Financially supported by J. Pierpont Morgan, Tesla built the Wardenclyffe laboratory and its famous transmitting tower in Shoreham, Long Island between 1901 and 1905. This huge landmark was 187 feet high, capped by a 68-foot copper dome which housed the magnifying transmitter.  It was planned to be the first broadcast system, transmitting both signals and power without wires to any point on the globe.  The huge magnifying transmitter, discharging high frequency electricity, would turn the earth into a gigantic dynamo which would project its electricity in unlimited amounts anywhere in the world.

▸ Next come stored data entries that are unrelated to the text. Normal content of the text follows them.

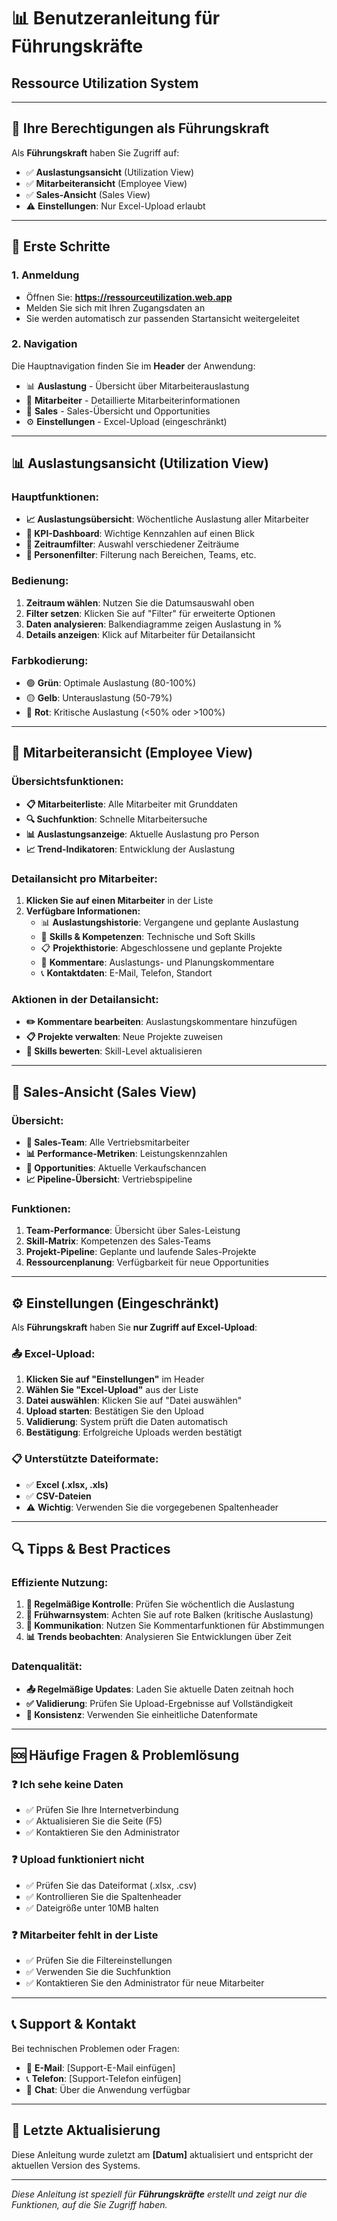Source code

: # 📊 Benutzeranleitung für Führungskräfte
## Ressource Utilization System

---

## 🎯 **Ihre Berechtigungen als Führungskraft**

Als **Führungskraft** haben Sie Zugriff auf:
- ✅ **Auslastungsansicht** (Utilization View)
- ✅ **Mitarbeiteransicht** (Employee View) 
- ✅ **Sales-Ansicht** (Sales View)
- ⚠️ **Einstellungen**: Nur Excel-Upload erlaubt

---

## 🚀 **Erste Schritte**

### **1. Anmeldung**
- Öffnen Sie: **https://ressourceutilization.web.app**
- Melden Sie sich mit Ihren Zugangsdaten an
- Sie werden automatisch zur passenden Startansicht weitergeleitet

### **2. Navigation**
Die Hauptnavigation finden Sie im **Header** der Anwendung:
- 📊 **Auslastung** - Übersicht über Mitarbeiterauslastung
- 👥 **Mitarbeiter** - Detaillierte Mitarbeiterinformationen  
- 💼 **Sales** - Sales-Übersicht und Opportunities
- ⚙️ **Einstellungen** - Excel-Upload (eingeschränkt)

---

## 📊 **Auslastungsansicht (Utilization View)**

### **Hauptfunktionen:**
- **📈 Auslastungsübersicht**: Wöchentliche Auslastung aller Mitarbeiter
- **🎯 KPI-Dashboard**: Wichtige Kennzahlen auf einen Blick
- **📅 Zeitraumfilter**: Auswahl verschiedener Zeiträume
- **👤 Personenfilter**: Filterung nach Bereichen, Teams, etc.

### **Bedienung:**
1. **Zeitraum wählen**: Nutzen Sie die Datumsauswahl oben
2. **Filter setzen**: Klicken Sie auf "Filter" für erweiterte Optionen
3. **Daten analysieren**: Balkendiagramme zeigen Auslastung in %
4. **Details anzeigen**: Klick auf Mitarbeiter für Detailansicht

### **Farbkodierung:**
- 🟢 **Grün**: Optimale Auslastung (80-100%)
- 🟡 **Gelb**: Unterauslastung (50-79%)
- 🔴 **Rot**: Kritische Auslastung (<50% oder >100%)

---

## 👥 **Mitarbeiteransicht (Employee View)**

### **Übersichtsfunktionen:**
- **📋 Mitarbeiterliste**: Alle Mitarbeiter mit Grunddaten
- **🔍 Suchfunktion**: Schnelle Mitarbeitersuche
- **📊 Auslastungsanzeige**: Aktuelle Auslastung pro Person
- **📈 Trend-Indikatoren**: Entwicklung der Auslastung

### **Detailansicht pro Mitarbeiter:**
1. **Klicken Sie auf einen Mitarbeiter** in der Liste
2. **Verfügbare Informationen:**
   - 📊 **Auslastungshistorie**: Vergangene und geplante Auslastung
   - 🎯 **Skills & Kompetenzen**: Technische und Soft Skills
   - 📋 **Projekthistorie**: Abgeschlossene und geplante Projekte
   - 💬 **Kommentare**: Auslastungs- und Planungskommentare
   - 📞 **Kontaktdaten**: E-Mail, Telefon, Standort

### **Aktionen in der Detailansicht:**
- **✏️ Kommentare bearbeiten**: Auslastungskommentare hinzufügen
- **📋 Projekte verwalten**: Neue Projekte zuweisen
- **🎯 Skills bewerten**: Skill-Level aktualisieren

---

## 💼 **Sales-Ansicht (Sales View)**

### **Übersicht:**
- **👥 Sales-Team**: Alle Vertriebsmitarbeiter
- **📊 Performance-Metriken**: Leistungskennzahlen
- **🎯 Opportunities**: Aktuelle Verkaufschancen
- **📈 Pipeline-Übersicht**: Vertriebspipeline

### **Funktionen:**
1. **Team-Performance**: Übersicht über Sales-Leistung
2. **Skill-Matrix**: Kompetenzen des Sales-Teams
3. **Projekt-Pipeline**: Geplante und laufende Sales-Projekte
4. **Ressourcenplanung**: Verfügbarkeit für neue Opportunities

---

## ⚙️ **Einstellungen (Eingeschränkt)**

Als **Führungskraft** haben Sie **nur Zugriff auf Excel-Upload**:

### **📤 Excel-Upload:**
1. **Klicken Sie auf "Einstellungen"** im Header
2. **Wählen Sie "Excel-Upload"** aus der Liste
3. **Datei auswählen**: Klicken Sie auf "Datei auswählen"
4. **Upload starten**: Bestätigen Sie den Upload
5. **Validierung**: System prüft die Daten automatisch
6. **Bestätigung**: Erfolgreiche Uploads werden bestätigt

### **📋 Unterstützte Dateiformate:**
- ✅ **Excel (.xlsx, .xls)**
- ✅ **CSV-Dateien**
- ⚠️ **Wichtig**: Verwenden Sie die vorgegebenen Spaltenheader

---

## 🔍 **Tipps & Best Practices**

### **Effiziente Nutzung:**
1. **📅 Regelmäßige Kontrolle**: Prüfen Sie wöchentlich die Auslastung
2. **🎯 Frühwarnsystem**: Achten Sie auf rote Balken (kritische Auslastung)
3. **💬 Kommunikation**: Nutzen Sie Kommentarfunktionen für Abstimmungen
4. **📊 Trends beobachten**: Analysieren Sie Entwicklungen über Zeit

### **Datenqualität:**
- **📤 Regelmäßige Updates**: Laden Sie aktuelle Daten zeitnah hoch
- **✅ Validierung**: Prüfen Sie Upload-Ergebnisse auf Vollständigkeit
- **🔄 Konsistenz**: Verwenden Sie einheitliche Datenformate

---

## 🆘 **Häufige Fragen & Problemlösung**

### **❓ Ich sehe keine Daten**
- ✅ Prüfen Sie Ihre Internetverbindung
- ✅ Aktualisieren Sie die Seite (F5)
- ✅ Kontaktieren Sie den Administrator

### **❓ Upload funktioniert nicht**
- ✅ Prüfen Sie das Dateiformat (.xlsx, .csv)
- ✅ Kontrollieren Sie die Spaltenheader
- ✅ Dateigröße unter 10MB halten

### **❓ Mitarbeiter fehlt in der Liste**
- ✅ Prüfen Sie die Filtereinstellungen
- ✅ Verwenden Sie die Suchfunktion
- ✅ Kontaktieren Sie den Administrator für neue Mitarbeiter

---

## 📞 **Support & Kontakt**

Bei technischen Problemen oder Fragen:
- 📧 **E-Mail**: [Support-E-Mail einfügen]
- 📞 **Telefon**: [Support-Telefon einfügen]
- 💬 **Chat**: Über die Anwendung verfügbar

---

## 🔄 **Letzte Aktualisierung**
Diese Anleitung wurde zuletzt am **[Datum]** aktualisiert und entspricht der aktuellen Version des Systems.

---

*Diese Anleitung ist speziell für **Führungskräfte** erstellt und zeigt nur die Funktionen, auf die Sie Zugriff haben.*

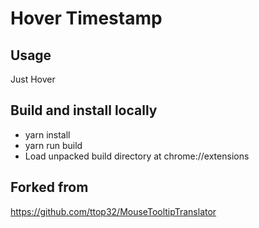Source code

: # Hover Timestamp

## Usage
Just Hover

## Build and install locally
- yarn install
- yarn run build
- Load unpacked build directory at chrome://extensions

## Forked from
https://github.com/ttop32/MouseTooltipTranslator
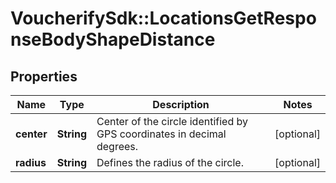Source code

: # VoucherifySdk::LocationsGetResponseBodyShapeDistance

## Properties

| Name | Type | Description | Notes |
| ---- | ---- | ----------- | ----- |
| **center** | **String** | Center of the circle identified by GPS coordinates in decimal degrees. | [optional] |
| **radius** | **String** | Defines the radius of the circle. | [optional] |

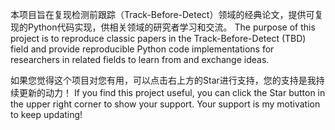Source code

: 本项目旨在复现检测前跟踪（Track-Before-Detect）领域的经典论文，提供可复现的Python代码实现，供相关领域的研究者学习和交流。
The purpose of this project is to reproduce classic papers in the Track-Before-Detect (TBD) field and provide reproducible Python code implementations for researchers in related fields to learn from and exchange ideas.


如果您觉得这个项目对您有用，可以点击右上方的Star进行支持，您的支持是我持续更新的动力！
If you find this project useful, you can click the Star button in the upper right corner to show your support. Your support is my motivation to keep updating!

Tesla’s concept of wireless electricity was used to power ocean liners, destroy warships, run industry and transportation and send communications instantaneously all over the globe.  To stimulate the public’s imagination, Tesla suggested that this wireless power could even be used for interplanetary communication.  If Tesla were confident to reach Mars, how much less difficult to reach Paris.  Many newspapers and periodicals interviewed Tesla and described his new system for supplying wireless power to run all of the earth’s industry.

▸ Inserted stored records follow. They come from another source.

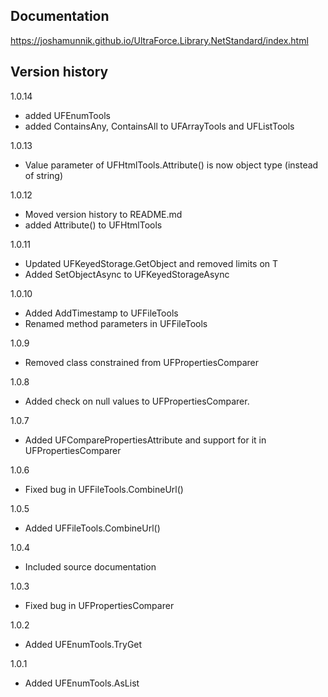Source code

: ## Documentation
https://joshamunnik.github.io/UltraForce.Library.NetStandard/index.html

## Version history
1.0.14
- added UFEnumTools 
- added ContainsAny, ContainsAll to UFArrayTools and UFListTools

1.0.13
- Value parameter of UFHtmlTools.Attribute() is now object type (instead of string)

1.0.12
- Moved version history to README.md
- added Attribute() to UFHtmlTools

1.0.11
- Updated UFKeyedStorage.GetObject<T> and removed limits on T
- Added SetObjectAsync<T> to UFKeyedStorageAsync

1.0.10
- Added AddTimestamp to UFFileTools
- Renamed method parameters in UFFileTools

1.0.9
- Removed class constrained from UFPropertiesComparer

1.0.8
- Added check on null values to UFPropertiesComparer.

1.0.7
- Added UFComparePropertiesAttribute and support for it in UFPropertiesComparer

1.0.6
- Fixed bug in UFFileTools.CombineUrl()

1.0.5
- Added UFFileTools.CombineUrl()

1.0.4
- Included source documentation

1.0.3
- Fixed bug in UFPropertiesComparer

1.0.2
- Added UFEnumTools.TryGet

1.0.1
- Added UFEnumTools.AsList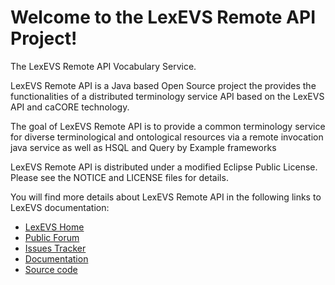 Welcome to the LexEVS Remote API Project!
=====================================

The LexEVS Remote API Vocabulary Service.

LexEVS Remote API is a Java based Open Source project the provides the functionalities of a distributed
terminology service API based on the LexEVS API and caCORE technology.

The goal of LexEVS Remote API is to provide a common terminology service for diverse terminological
and ontological resources via a remote invocation java service as well as HSQL and Query by Example
frameworks

LexEVS Remote API is distributed under a modified Eclipse Public License.
Please see the NOTICE and LICENSE files for details.

You will find more details about LexEVS Remote API in the following links to LexEVS documentation:

* [LexEVS Home](https://wiki.nci.nih.gov/display/LexEVS/LexEVS)
* [Public Forum](https://cabig-kc.nci.nih.gov/Vocab/forums/viewforum.php?f=13)
* [Issues Tracker](https://tracker.nci.nih.gov/browse/LEXEVS)
* [Documentation](https://wiki.nci.nih.gov/display/LexEVS/LexEVS#LexEVS-DocumentationandTraining)
* [Source code](https://github.com/NCIP/LexEVS)

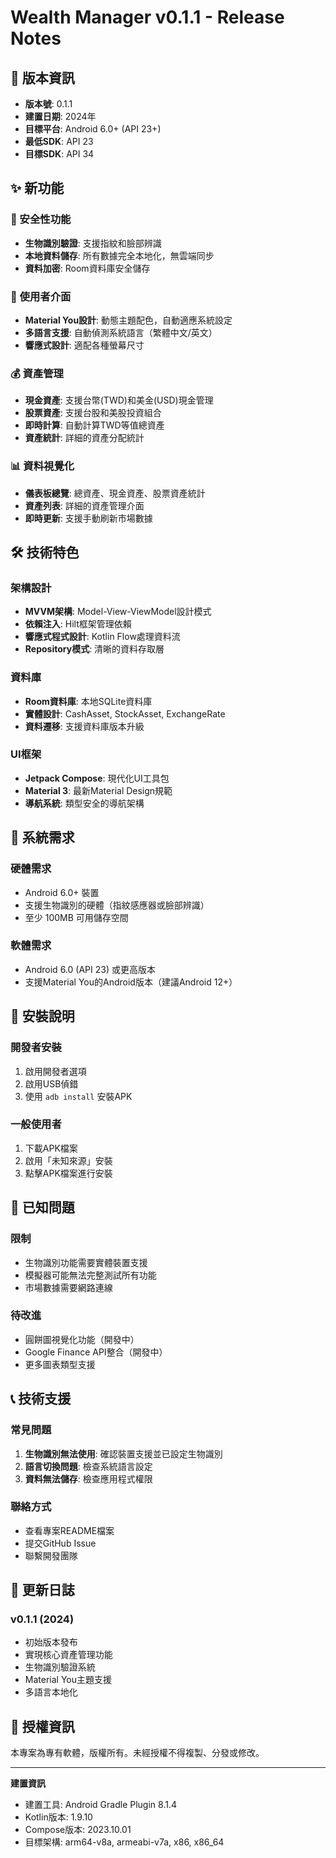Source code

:# Wealth Manager v0.1.1 - Release Notes

## 🎉 版本資訊
- **版本號**: 0.1.1
- **建置日期**: 2024年
- **目標平台**: Android 6.0+ (API 23+)
- **最低SDK**: API 23
- **目標SDK**: API 34

## ✨ 新功能

### 🔐 安全性功能
- **生物識別驗證**: 支援指紋和臉部辨識
- **本地資料儲存**: 所有數據完全本地化，無雲端同步
- **資料加密**: Room資料庫安全儲存

### 🎨 使用者介面
- **Material You設計**: 動態主題配色，自動適應系統設定
- **多語言支援**: 自動偵測系統語言（繁體中文/英文）
- **響應式設計**: 適配各種螢幕尺寸

### 💰 資產管理
- **現金資產**: 支援台幣(TWD)和美金(USD)現金管理
- **股票資產**: 支援台股和美股投資組合
- **即時計算**: 自動計算TWD等值總資產
- **資產統計**: 詳細的資產分配統計

### 📊 資料視覺化
- **儀表板總覽**: 總資產、現金資產、股票資產統計
- **資產列表**: 詳細的資產管理介面
- **即時更新**: 支援手動刷新市場數據

## 🛠 技術特色

### 架構設計
- **MVVM架構**: Model-View-ViewModel設計模式
- **依賴注入**: Hilt框架管理依賴
- **響應式程式設計**: Kotlin Flow處理資料流
- **Repository模式**: 清晰的資料存取層

### 資料庫
- **Room資料庫**: 本地SQLite資料庫
- **實體設計**: CashAsset, StockAsset, ExchangeRate
- **資料遷移**: 支援資料庫版本升級

### UI框架
- **Jetpack Compose**: 現代化UI工具包
- **Material 3**: 最新Material Design規範
- **導航系統**: 類型安全的導航架構

## 📱 系統需求

### 硬體需求
- Android 6.0+ 裝置
- 支援生物識別的硬體（指紋感應器或臉部辨識）
- 至少 100MB 可用儲存空間

### 軟體需求
- Android 6.0 (API 23) 或更高版本
- 支援Material You的Android版本（建議Android 12+）

## 🚀 安裝說明

### 開發者安裝
1. 啟用開發者選項
2. 啟用USB偵錯
3. 使用 `adb install` 安裝APK

### 一般使用者
1. 下載APK檔案
2. 啟用「未知來源」安裝
3. 點擊APK檔案進行安裝

## 🔧 已知問題

### 限制
- 生物識別功能需要實體裝置支援
- 模擬器可能無法完整測試所有功能
- 市場數據需要網路連線

### 待改進
- 圓餅圖視覺化功能（開發中）
- Google Finance API整合（開發中）
- 更多圖表類型支援

## 📞 技術支援

### 常見問題
1. **生物識別無法使用**: 確認裝置支援並已設定生物識別
2. **語言切換問題**: 檢查系統語言設定
3. **資料無法儲存**: 檢查應用程式權限

### 聯絡方式
- 查看專案README檔案
- 提交GitHub Issue
- 聯繫開發團隊

## 🔄 更新日誌

### v0.1.1 (2024)
- 初始版本發布
- 實現核心資產管理功能
- 生物識別驗證系統
- Material You主題支援
- 多語言本地化

## 📄 授權資訊

本專案為專有軟體，版權所有。未經授權不得複製、分發或修改。

---

**建置資訊**
- 建置工具: Android Gradle Plugin 8.1.4
- Kotlin版本: 1.9.10
- Compose版本: 2023.10.01
- 目標架構: arm64-v8a, armeabi-v7a, x86, x86_64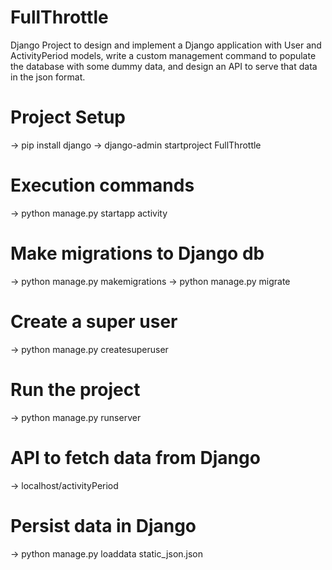 # FullThrottle
Django Project to design and implement a Django application with User and ActivityPeriod models, write a custom management command to populate the database with some dummy data, and design an API to serve that data in the json format.


# Project Setup
-> pip install django
-> django-admin startproject FullThrottle


# Execution commands
-> python manage.py startapp activity


# Make migrations to Django db
-> python manage.py makemigrations
-> python manage.py migrate

# Create a super user
-> python manage.py createsuperuser

# Run the project
-> python manage.py runserver

# API to fetch data from Django
-> localhost/activityPeriod

# Persist data in Django
-> python manage.py loaddata static_json.json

Because of a dispute between Morgan and Tesla as to the final use of the tower.  Morgan withdrew his funds.  The financier’s classic comment was, “If anyone can draw on the power, where do we put the meter?”

The erected, but incomplete tower was demolished in 1917 for wartime security reasons.  The site where the Wardenclyffe tower stood still exists with its 100 feet deep foundation still intact.  Tesla’s laboratory designed by Stanford White in 1901 is today still in good condition and is graced with a bicentennial plaque.  

Tesla lectured to the scientific community on his inventions in New York, Philadelphia and St. Louis and before scientific organizations in both England and France in 1892. Tesla’s lectures and writings of the 1890s aroused wide admiration among contemporaries popularized his inventions and inspired untold numbers of younger men to enter the new field of radio and electrical science.

            Nikola Tesla was one of the most celebrated personalities in the American press, in this century.  According to Life Magazine’s special issue of September, 1997, Tesla is among the 100 most famous people of the last 1,000 years.  He is one of the great men who divert the stream of human history.  Tesla’s celebrity was in its height at the turn of the century.  His discoveries, inventions and vision had widespread acceptance by the public, the scientific community and American press.  Tesla’s discoveries had extensive coverage in the scientific journals, the daily and weekly press as well as in the foremost literary and intellectual publications of the day.  He was the Super Star. 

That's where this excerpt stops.